Fue tal vez el único enemigo de Washington en América Latina al que nunca pudieron derrotar, a pesar de que una decena de presidentes se lo propusieron, con cientos de intentos de asesinato, una invasión, grupos armados y bloqueando la economía de la isla.

Fidel Castro con sus compañeros de guerrilla en una imagen de abril de 1959. /AFP

FERNANDO RAVSBERG

LA HABANA.- Fue tal vez el único enemigo de Washington en América Latina al que nunca pudieron derrotar, a pesar de que una decena de presidentes se lo propusieron, con cientos de intentos de asesinato, una invasión, creando grupos armados y bloqueando la economía de la isla durante más de medio siglo.

A fines de julio del 2006, Fidel Castro, se vio obligado a dejar sus cargos políticos debido a una operación que podría llevarlo a la muerte. "Delego con carácter provisional mis funciones como primer secretario del Comité Central del Partido Comunista de Cuba en el segundo secretario compañero Raúl Castro Ruz", escribió entonces pero finalmente su salud le obligó a un retiro permanente. En las elecciones del 2008 no se postuló para ningún cargo: "Les comunico que no aspiraré ni aceptaré -repito- no aspiraré ni aceptaré, el cargo de Presidente del Consejo de Estado y Comandante en Jefe".

Durante los primeros momentos de las reformas realizadas por Raúl Castro se especuló mucho con la posible oposición de Fidel Castro pero en 2010 le dio un espaldarazo definitivo a los cambios emprendidos por su hermano. "El modelo cubano ya no funciona incluso para nosotros", le dijo a Jeffrey Goldberg, en una entrevista para la revista The Atlantic. Así despejó el camino para las transformaciones que han cambiado la realidad económica cubana. Además dejó de escribir sobre política nacional y repitió a varias personalidades internacionales que ahora el presidente es Raúl.

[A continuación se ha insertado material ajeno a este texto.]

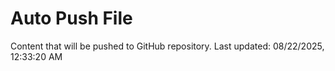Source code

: # Auto Push File

Content that will be pushed to GitHub repository.
Last updated: 08/22/2025, 12:33:20 AM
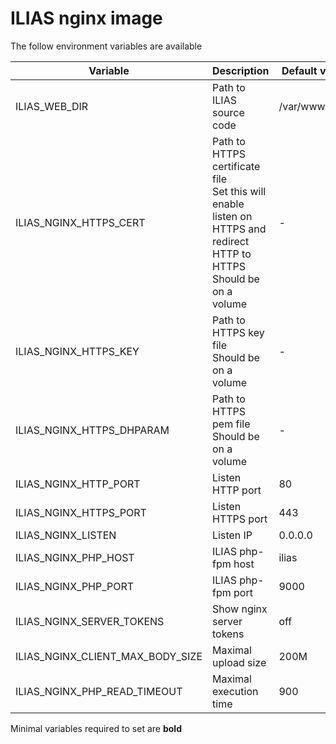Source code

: # ILIAS nginx image

The follow environment variables are available

| Variable | Description | Default value |
| -------- | ----------- | ------------- |
| ILIAS_WEB_DIR | Path to ILIAS source code | /var/www/html |
| ILIAS_NGINX_HTTPS_CERT | Path to HTTPS certificate file<br>Set this will enable listen on HTTPS and redirect HTTP to HTTPS<br>Should be on a volume | *-* |
| ILIAS_NGINX_HTTPS_KEY | Path to HTTPS key file<br>Should be on a volume | *-* |
| ILIAS_NGINX_HTTPS_DHPARAM | Path to HTTPS pem file<br>Should be on a volume | *-* |
| ILIAS_NGINX_HTTP_PORT | Listen HTTP port | 80 |
| ILIAS_NGINX_HTTPS_PORT | Listen HTTPS port | 443 |
| ILIAS_NGINX_LISTEN | Listen IP | 0.0.0.0 |
| ILIAS_NGINX_PHP_HOST | ILIAS php-fpm host | ilias |
| ILIAS_NGINX_PHP_PORT | ILIAS php-fpm port | 9000 |
| ILIAS_NGINX_SERVER_TOKENS | Show nginx server tokens | off |
| ILIAS_NGINX_CLIENT_MAX_BODY_SIZE | Maximal upload size | 200M |
| ILIAS_NGINX_PHP_READ_TIMEOUT | Maximal execution time | 900 |

Minimal variables required to set are **bold**
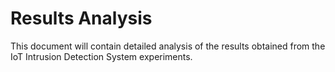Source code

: # Results Analysis

This document will contain detailed analysis of the results obtained from the IoT Intrusion Detection System experiments. 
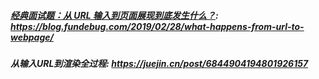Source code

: ##### [经典面试题：从 URL 输入到页面展现到底发生什么？](https://blog.fundebug.com/2019/02/28/what-happens-from-url-to-webpage/): https://blog.fundebug.com/2019/02/28/what-happens-from-url-to-webpage/

##### 从输入URL到渲染全过程: https://juejin.cn/post/6844904194801926157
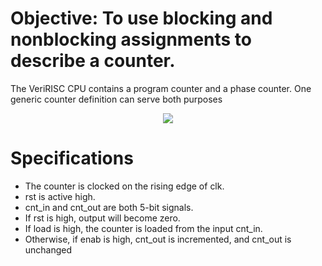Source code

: # Objective: To use blocking and nonblocking assignments to describe a counter.

The VeriRISC CPU contains a program counter and a phase counter. One generic counter definition
can serve both purposes

<p align="center">
<img  src="https://user-images.githubusercontent.com/58098260/221982522-d922c5b1-160a-43e4-93f0-4db23320e00d.png">
</p>

# Specifications
* The counter is clocked on the rising edge of clk.
* rst is active high.
* cnt_in and cnt_out are both 5-bit signals.
* If rst is high, output will become zero.
* If load is high, the counter is loaded from the input cnt_in.
* Otherwise, if enab is high, cnt_out is incremented, and cnt_out is unchanged
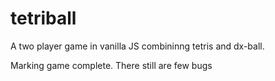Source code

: # tetriball

A two player game in vanilla JS combininng tetris and dx-ball.

Marking game complete. There still are few bugs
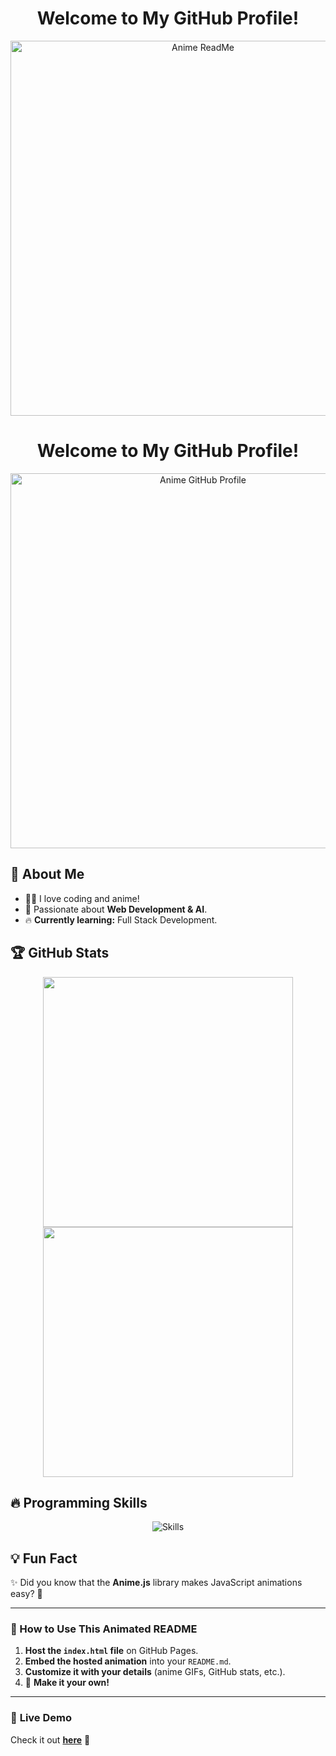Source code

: <h1 align="center"> Welcome to My GitHub Profile! </h1>

<p align="center">
    <img src="https://yourusername.github.io/anime-readme/" alt="Anime ReadMe" width="600px">
</p>
<h1 align="center">Welcome to My GitHub Profile!</h1>

<p align="center">
    <img src="https://yourusername.github.io/anime-readme/" alt="Anime GitHub Profile" width="600px">
</p>

## 🌸 About Me
- 👨‍💻 I love coding and anime!
- 🚀 Passionate about **Web Development & AI**.
- 🔥 **Currently learning:** Full Stack Development.

## 🏆 GitHub Stats
<p align="center">
  <img src="https://github-readme-stats.vercel.app/api?username=yourusername&show_icons=true&theme=tokyonight" width="400px"/>
  <img src="https://github-readme-streak-stats.herokuapp.com/?user=yourusername&theme=tokyonight" width="400px"/>
</p>

## 🔥 Programming Skills
<p align="center">
  <img src="https://skillicons.dev/icons?i=html,css,js,react,nodejs,mongodb,python" alt="Skills" />
</p>

## 💡 Fun Fact
✨ Did you know that the **Anime.js** library makes JavaScript animations easy? 🚀

---

### **📌 How to Use This Animated README**
1. **Host the `index.html` file** on GitHub Pages.
2. **Embed the hosted animation** into your `README.md`.
3. **Customize it with your details** (anime GIFs, GitHub stats, etc.).
4. 🎨 **Make it your own!**

---

### 🚀 **Live Demo**
Check it out **[here](https://yourusername.github.io/anime-readme/)** 🎉

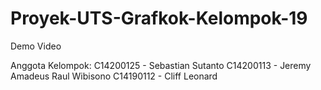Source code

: # Proyek-UTS-Grafkok-Kelompok-19
Demo Video

Anggota Kelompok:
C14200125 - Sebastian Sutanto
C14200113 - Jeremy Amadeus Raul Wibisono
C14190112 - Cliff Leonard

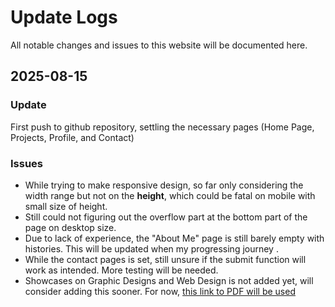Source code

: # Update Logs
All notable changes and issues to this website will be documented here.

## 2025-08-15
### Update
First push to github repository, settling the necessary pages (Home Page, Projects, Profile, and Contact)
### Issues
- While trying to make responsive design, so far only considering the width range but not on the **height**, which could be fatal on mobile with small size of height. 
- Still could not figuring out the overflow part at the bottom part of the page on desktop size. 
- Due to lack of experience, the "About Me" page is still barely empty with histories. This will be updated when my progressing journey . 
- While the contact pages is set, still unsure if the submit function will work as intended. More testing will be needed. 
- Showcases on Graphic Designs and Web Design is not added yet, will consider adding this sooner. For now, [this link to PDF will be used](https://pdflink.to/96c8564a/)
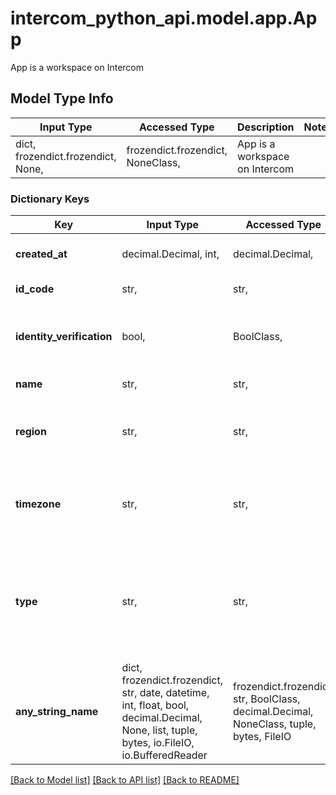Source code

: # intercom_python_api.model.app.App

App is a workspace on Intercom

## Model Type Info
Input Type | Accessed Type | Description | Notes
------------ | ------------- | ------------- | -------------
dict, frozendict.frozendict, None,  | frozendict.frozendict, NoneClass,  | App is a workspace on Intercom | 

### Dictionary Keys
Key | Input Type | Accessed Type | Description | Notes
------------ | ------------- | ------------- | ------------- | -------------
**created_at** | decimal.Decimal, int,  | decimal.Decimal,  | When the app was created. | [optional] 
**id_code** | str,  | str,  | The id of the app. | [optional] 
**identity_verification** | bool,  | BoolClass,  | Whether or not the app uses identity verification. | [optional] 
**name** | str,  | str,  | The name of the app. | [optional] 
**region** | str,  | str,  | The Intercom region the app is located in. | [optional] 
**timezone** | str,  | str,  | The timezone of the region where the app is located. | [optional] 
**type** | str,  | str,  |  | [optional] if omitted the server will use the default value of "app"
**any_string_name** | dict, frozendict.frozendict, str, date, datetime, int, float, bool, decimal.Decimal, None, list, tuple, bytes, io.FileIO, io.BufferedReader | frozendict.frozendict, str, BoolClass, decimal.Decimal, NoneClass, tuple, bytes, FileIO | any string name can be used but the value must be the correct type | [optional]

[[Back to Model list]](../../README.md#documentation-for-models) [[Back to API list]](../../README.md#documentation-for-api-endpoints) [[Back to README]](../../README.md)

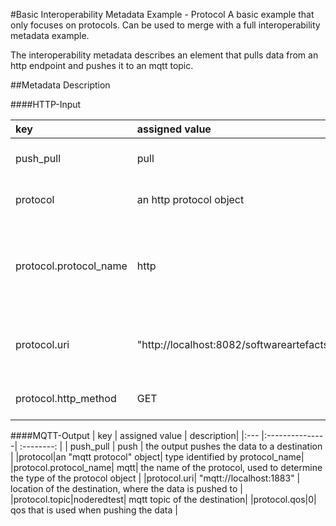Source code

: #Basic Interoperability Metadata Example - Protocol
A basic example that only focuses on protocols.
Can be used to merge with a full interoperability metadata example.

The interoperability metadata describes an element that pulls data from an http endpoint and pushes it to an mqtt topic. 

##Metadata Description

####HTTP-Input

| key | assigned value | description|
|:--- |:---------------| :--------: |
| push_pull | pull | the input pulls the data itself from a source|
|protocol|an http protocol object| type identified by protocol_name|
|protocol.protocol_name| http | the name of the protocol, used to determine the type of the protocol object|
|protocol.uri|"http://localhost:8082/softwareartefacts"| the location of the source, where the data is pulled from |
|protocol.http_method| GET | http method that is used to pull the data|


####MQTT-Output
| key | assigned value | description|
|:--- |:---------------| :--------: |
| push_pull | push | the output pushes the data to a destination |
|protocol|an "mqtt protocol" object| type identified by protocol_name|
|protocol.protocol_name| mqtt| the name of the protocol, used to determine the type of the protocol object |
|protocol.uri| "mqtt://localhost:1883" | location of the destination, where the data is pushed to |
|protocol.topic|noderedtest| mqtt topic of the destination|
|protocol.qos|0| qos that is used when pushing the data | 
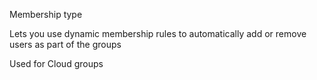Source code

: Membership type

Lets you use dynamic membership rules to automatically add or remove users as part of the groups

Used for Cloud groups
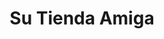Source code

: ---
title: "Su Tienda Amiga"
url: /ciudad-satelite/su-tienda-amiga-avenida-alfredo-sanjines-3/
shop: Lebensmittel
---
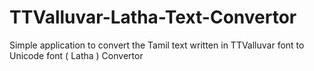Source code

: # TTValluvar-Latha-Text-Convertor
Simple application to convert the Tamil text written in TTValluvar font to Unicode font ( Latha ) Convertor
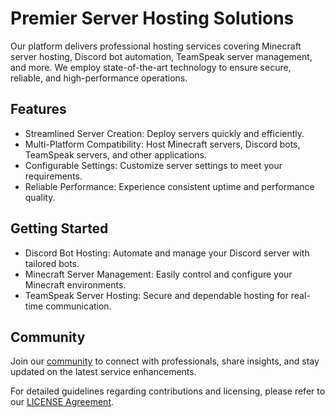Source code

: ﻿# Premier Server Hosting Solutions

Our platform delivers professional hosting services covering Minecraft server hosting, Discord bot automation, TeamSpeak server management, and more. We employ state-of-the-art technology to ensure secure, reliable, and high-performance operations.

## Features

* Streamlined Server Creation: Deploy servers quickly and efficiently.
* Multi-Platform Compatibility: Host Minecraft servers, Discord bots, TeamSpeak servers, and other applications.
* Configurable Settings: Customize server settings to meet your requirements.
* Reliable Performance: Experience consistent uptime and performance quality.

## Getting Started

* Discord Bot Hosting: Automate and manage your Discord server with tailored bots.
* Minecraft Server Management: Easily control and configure your Minecraft environments.
* TeamSpeak Server Hosting: Secure and dependable hosting for real-time communication.

## Community

Join our [community](https://discord.gg/tzSGpFbQZA) to connect with professionals, share insights, and stay updated on the latest service enhancements.

For detailed guidelines regarding contributions and licensing, please refer to our [LICENSE Agreement](#file:LICENSE).
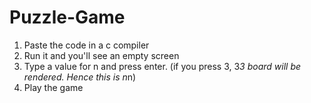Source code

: # Puzzle-Game

1. Paste the code in a c compiler
2. Run it and you'll see an empty screen
3. Type a value for n and press enter. (if you press 3, 3*3 board will be rendered. Hence this is n*n)
4. Play the game
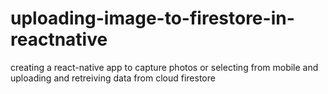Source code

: # uploading-image-to-firestore-in-reactnative
creating a react-native app to capture photos or selecting from mobile and uploading and retreiving data from cloud firestore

Cerraba así su ciclo de vida militante que comenzó muy joven. Aseguran que la primera manifestación en la que participó fue la protesta contra EEUU porque uno de sus marines orinó encima de la estatua del héroe nacional, José Martí. Pertenecía a una generación muy recelosa con los EEUU. En 1958, desde la Sierra Maestra, escribió una carta a su compañera Celia Sánchez donde afirmaba que “Cuando esta guerra se acabe, empezará para mí una guerra mucho más larga y grande: la guerra que voy a echar contra ellos. Me doy cuenta que ese va a ser mi destino verdadero”.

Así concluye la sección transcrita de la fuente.